──────── Data to process ────────
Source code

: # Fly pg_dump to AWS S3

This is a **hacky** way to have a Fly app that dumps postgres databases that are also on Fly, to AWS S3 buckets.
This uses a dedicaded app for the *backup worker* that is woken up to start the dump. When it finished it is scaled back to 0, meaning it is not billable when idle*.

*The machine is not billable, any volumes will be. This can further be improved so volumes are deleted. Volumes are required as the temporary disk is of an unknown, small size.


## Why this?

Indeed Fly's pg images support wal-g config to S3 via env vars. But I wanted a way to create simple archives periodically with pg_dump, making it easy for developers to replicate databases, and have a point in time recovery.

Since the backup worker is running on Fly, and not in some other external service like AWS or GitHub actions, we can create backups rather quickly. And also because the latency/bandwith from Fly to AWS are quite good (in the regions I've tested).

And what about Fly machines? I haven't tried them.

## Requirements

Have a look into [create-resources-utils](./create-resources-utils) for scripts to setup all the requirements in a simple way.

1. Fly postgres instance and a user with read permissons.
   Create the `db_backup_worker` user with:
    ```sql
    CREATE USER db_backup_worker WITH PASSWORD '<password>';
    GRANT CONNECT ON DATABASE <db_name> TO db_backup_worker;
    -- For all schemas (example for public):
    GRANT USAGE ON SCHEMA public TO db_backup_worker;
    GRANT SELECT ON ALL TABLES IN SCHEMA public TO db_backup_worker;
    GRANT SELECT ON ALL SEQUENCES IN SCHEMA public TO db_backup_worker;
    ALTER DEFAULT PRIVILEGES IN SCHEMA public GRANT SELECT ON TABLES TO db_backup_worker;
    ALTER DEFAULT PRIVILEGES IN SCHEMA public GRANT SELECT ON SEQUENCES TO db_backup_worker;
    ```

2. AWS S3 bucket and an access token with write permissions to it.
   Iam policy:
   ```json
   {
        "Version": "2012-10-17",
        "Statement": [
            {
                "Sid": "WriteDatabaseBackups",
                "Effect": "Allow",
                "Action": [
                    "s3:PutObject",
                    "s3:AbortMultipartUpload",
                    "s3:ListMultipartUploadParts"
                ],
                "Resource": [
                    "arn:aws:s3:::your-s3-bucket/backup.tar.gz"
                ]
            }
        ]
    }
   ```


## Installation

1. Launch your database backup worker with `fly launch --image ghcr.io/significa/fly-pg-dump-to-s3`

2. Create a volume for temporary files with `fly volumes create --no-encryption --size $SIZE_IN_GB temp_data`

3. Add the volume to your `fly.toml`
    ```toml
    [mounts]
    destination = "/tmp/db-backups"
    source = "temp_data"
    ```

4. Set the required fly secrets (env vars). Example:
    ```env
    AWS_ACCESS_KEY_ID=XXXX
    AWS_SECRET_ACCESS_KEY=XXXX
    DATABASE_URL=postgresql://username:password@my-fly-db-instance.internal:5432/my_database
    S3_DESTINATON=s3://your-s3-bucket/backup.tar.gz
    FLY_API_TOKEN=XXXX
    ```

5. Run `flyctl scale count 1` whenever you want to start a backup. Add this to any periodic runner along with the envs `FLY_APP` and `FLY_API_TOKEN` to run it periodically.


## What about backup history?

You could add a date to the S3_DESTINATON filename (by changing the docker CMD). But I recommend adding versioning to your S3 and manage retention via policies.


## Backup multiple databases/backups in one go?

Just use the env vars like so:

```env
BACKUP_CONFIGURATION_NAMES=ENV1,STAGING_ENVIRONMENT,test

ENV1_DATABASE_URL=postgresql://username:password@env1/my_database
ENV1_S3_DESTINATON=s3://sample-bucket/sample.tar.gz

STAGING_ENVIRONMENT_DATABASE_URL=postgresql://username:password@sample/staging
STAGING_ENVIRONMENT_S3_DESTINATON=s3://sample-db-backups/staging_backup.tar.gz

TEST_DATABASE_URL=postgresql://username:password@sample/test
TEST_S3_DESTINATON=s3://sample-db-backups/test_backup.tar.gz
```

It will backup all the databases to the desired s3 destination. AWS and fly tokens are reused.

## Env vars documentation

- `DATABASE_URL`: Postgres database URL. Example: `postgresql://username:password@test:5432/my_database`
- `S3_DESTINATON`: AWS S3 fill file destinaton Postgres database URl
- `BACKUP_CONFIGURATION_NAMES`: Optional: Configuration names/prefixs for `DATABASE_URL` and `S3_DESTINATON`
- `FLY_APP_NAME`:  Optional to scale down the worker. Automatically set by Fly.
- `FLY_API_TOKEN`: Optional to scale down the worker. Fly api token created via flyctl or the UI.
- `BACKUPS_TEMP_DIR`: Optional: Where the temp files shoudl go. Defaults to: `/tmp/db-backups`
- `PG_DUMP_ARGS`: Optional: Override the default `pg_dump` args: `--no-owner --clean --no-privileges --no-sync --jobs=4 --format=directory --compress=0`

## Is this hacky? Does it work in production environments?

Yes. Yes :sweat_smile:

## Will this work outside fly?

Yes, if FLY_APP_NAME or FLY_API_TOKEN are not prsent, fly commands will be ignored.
────────
- Work required
Beginning at the top of the data, please return every line until and including the line containing "This uses a", copied exactly, and nothing past it.

- Worked solution
Source code

: # Fly pg_dump to AWS S3

This is a **hacky** way to have a Fly app that dumps postgres databases that are also on Fly, to AWS S3 buckets.
This uses a dedicaded app for the *backup worker* that is woken up to start the dump. When it finished it is scaled back to 0, meaning it is not billable when idle*.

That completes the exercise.